Why, at a time when landfills are overflowing, would the University heedlessly destroy perfectly good architectural materials — doors, windows, wood trim, lighting fixtures, hardware, flooring, siding, mechanical components, (and who knows what other interesting bits and pieces of the old house that could have been of use to artists and crafters) — when a local organization exists that will gladly come at any time and remove all of these things at no cost or risk of liability to the University whatsoever?

The Preservation and Conservation Association of Champaign County (PACA) has been a part of this community for over 30 years. PACA is a 501c3 nonprofit that uses the proceeds from its architectural salvage warehouse to not only support itself, but to also give grants to the community, scholarships to students, and sponsor educational opportunities for people interested in learning more about preservation and conservation.

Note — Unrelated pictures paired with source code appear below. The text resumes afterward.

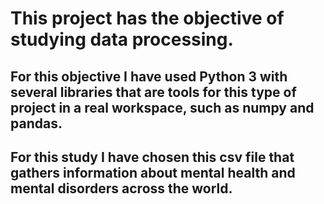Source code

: # This project has the objective of studying data processing. 

## For this objective I have used Python 3 with several libraries that are tools for this type of project in a real workspace, such as numpy and pandas.

## For this study I have chosen this csv file that gathers information about mental health and mental disorders across the world.

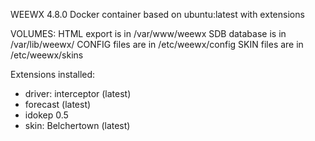 WEEWX 4.8.0 Docker container based on ubuntu:latest with extensions

VOLUMES:
HTML export is in /var/www/weewx
SDB database is in /var/lib/weewx/
CONFIG files are in /etc/weewx/config
SKIN files are in /etc/weewx/skins

Extensions installed:
- driver: interceptor (latest)
- forecast (latest)
- idokep 0.5
- skin: Belchertown (latest)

Since the changes of administration at the U of I, PACA has spent months making calls, stopping by offices, writing letters, filling out forms, and generally making a nuisance of themselves trying to get someone, anyone, at the University to sit down and talk with us about revitalizing and eventually formalizing a relationship that previously existed — and generally worked very well — for many years.

We still have hopes that this is just a temporary disruption and that we’ll soon be back on the University’s ‘to call’ list, but whether or no, the important thing is not that PACA has an opportunity to salvage these places before they come down, but that someone does.

Otherwise it is a deplorable waste of perfectly sound, still useful, and often irreplaceable material for absolutely no good reason.